Material supplied =
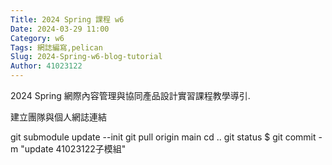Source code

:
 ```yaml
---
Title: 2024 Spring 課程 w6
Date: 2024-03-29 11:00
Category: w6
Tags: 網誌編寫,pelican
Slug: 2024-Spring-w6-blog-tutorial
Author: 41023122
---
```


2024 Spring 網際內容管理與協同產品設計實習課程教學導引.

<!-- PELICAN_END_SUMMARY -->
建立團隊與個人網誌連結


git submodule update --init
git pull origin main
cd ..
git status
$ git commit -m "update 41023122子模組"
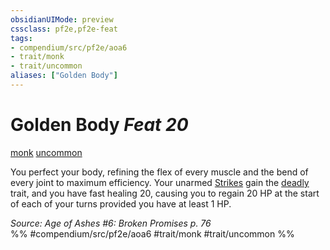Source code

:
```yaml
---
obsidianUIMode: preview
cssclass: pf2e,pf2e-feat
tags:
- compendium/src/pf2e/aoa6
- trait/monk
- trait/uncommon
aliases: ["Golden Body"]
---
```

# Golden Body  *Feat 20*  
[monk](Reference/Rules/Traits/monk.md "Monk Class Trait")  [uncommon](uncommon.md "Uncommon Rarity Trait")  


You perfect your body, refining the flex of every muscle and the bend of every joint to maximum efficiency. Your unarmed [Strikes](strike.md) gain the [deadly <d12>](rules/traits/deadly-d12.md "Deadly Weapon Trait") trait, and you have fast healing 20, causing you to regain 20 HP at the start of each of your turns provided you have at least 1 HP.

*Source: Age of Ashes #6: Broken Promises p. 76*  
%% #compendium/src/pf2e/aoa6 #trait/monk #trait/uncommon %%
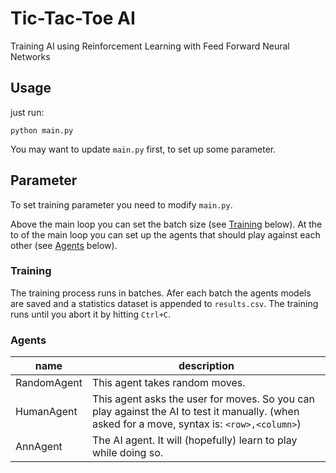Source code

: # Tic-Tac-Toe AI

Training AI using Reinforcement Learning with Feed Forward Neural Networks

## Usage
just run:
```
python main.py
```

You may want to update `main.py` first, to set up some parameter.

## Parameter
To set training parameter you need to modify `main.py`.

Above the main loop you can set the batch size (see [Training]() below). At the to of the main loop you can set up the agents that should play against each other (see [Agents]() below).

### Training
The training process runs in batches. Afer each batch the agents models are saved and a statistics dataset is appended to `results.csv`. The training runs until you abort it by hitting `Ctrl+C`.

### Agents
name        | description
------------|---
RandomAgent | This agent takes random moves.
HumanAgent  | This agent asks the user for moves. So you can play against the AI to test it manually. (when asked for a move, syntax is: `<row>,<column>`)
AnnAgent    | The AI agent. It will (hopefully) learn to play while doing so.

---

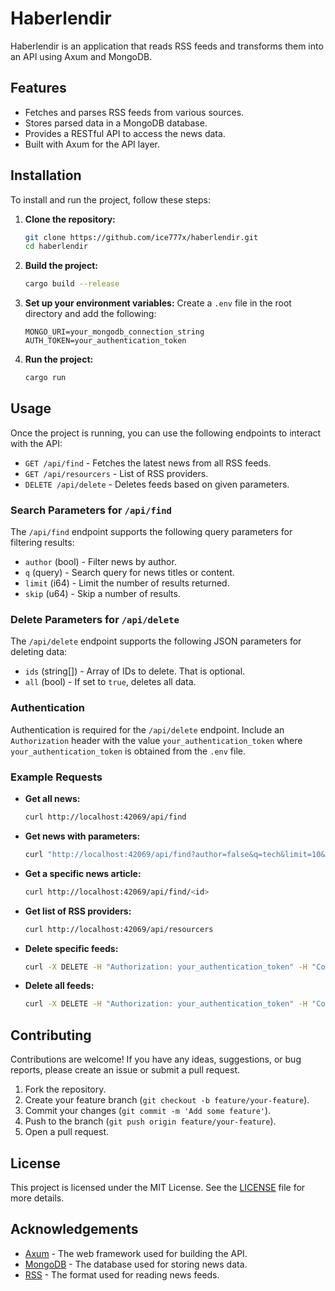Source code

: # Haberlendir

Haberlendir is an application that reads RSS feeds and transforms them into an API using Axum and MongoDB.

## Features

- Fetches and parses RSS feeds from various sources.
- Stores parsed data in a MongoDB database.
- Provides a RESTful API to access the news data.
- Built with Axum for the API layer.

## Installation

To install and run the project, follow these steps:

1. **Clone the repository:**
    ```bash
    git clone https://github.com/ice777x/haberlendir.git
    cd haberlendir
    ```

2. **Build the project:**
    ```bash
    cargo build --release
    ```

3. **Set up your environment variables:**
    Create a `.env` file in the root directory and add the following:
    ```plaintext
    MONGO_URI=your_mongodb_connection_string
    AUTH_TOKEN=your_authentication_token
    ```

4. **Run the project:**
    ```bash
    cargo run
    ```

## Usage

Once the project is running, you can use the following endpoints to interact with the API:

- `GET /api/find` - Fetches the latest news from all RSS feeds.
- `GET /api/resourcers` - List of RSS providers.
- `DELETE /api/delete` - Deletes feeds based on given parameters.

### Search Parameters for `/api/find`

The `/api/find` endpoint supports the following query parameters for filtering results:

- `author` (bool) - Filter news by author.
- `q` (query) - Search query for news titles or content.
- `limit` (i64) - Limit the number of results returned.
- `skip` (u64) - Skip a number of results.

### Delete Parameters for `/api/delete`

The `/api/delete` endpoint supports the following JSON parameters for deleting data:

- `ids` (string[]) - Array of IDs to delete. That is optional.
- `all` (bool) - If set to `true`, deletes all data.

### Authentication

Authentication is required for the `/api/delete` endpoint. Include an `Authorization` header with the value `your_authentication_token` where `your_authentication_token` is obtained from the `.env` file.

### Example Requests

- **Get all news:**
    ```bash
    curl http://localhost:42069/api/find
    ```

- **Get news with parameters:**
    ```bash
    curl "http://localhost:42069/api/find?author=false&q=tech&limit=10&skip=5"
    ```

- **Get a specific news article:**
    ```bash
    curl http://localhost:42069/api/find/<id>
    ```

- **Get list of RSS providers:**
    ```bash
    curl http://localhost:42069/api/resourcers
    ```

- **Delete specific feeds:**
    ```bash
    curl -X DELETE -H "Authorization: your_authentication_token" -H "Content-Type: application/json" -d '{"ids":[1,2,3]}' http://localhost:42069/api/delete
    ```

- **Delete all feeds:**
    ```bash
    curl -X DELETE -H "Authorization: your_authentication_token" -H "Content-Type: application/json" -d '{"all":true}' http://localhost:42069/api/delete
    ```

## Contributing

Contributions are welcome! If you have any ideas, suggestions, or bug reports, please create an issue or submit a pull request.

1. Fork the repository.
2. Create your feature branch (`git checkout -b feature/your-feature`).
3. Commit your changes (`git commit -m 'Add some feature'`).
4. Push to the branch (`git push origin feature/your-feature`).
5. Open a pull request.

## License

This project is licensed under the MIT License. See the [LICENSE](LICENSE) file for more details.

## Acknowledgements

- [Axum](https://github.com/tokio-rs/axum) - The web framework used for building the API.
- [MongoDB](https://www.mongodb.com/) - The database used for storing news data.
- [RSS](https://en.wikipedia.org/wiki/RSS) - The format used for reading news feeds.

Work item = Read through the data above. Report each line that has the word "true".

Completed task =
- `all` (bool) - If set to `true`, deletes all data.
    curl -X DELETE -H "Authorization: your_authentication_token" -H "Content-Type: application/json" -d '{"all":true}' http://localhost:42069/api/delete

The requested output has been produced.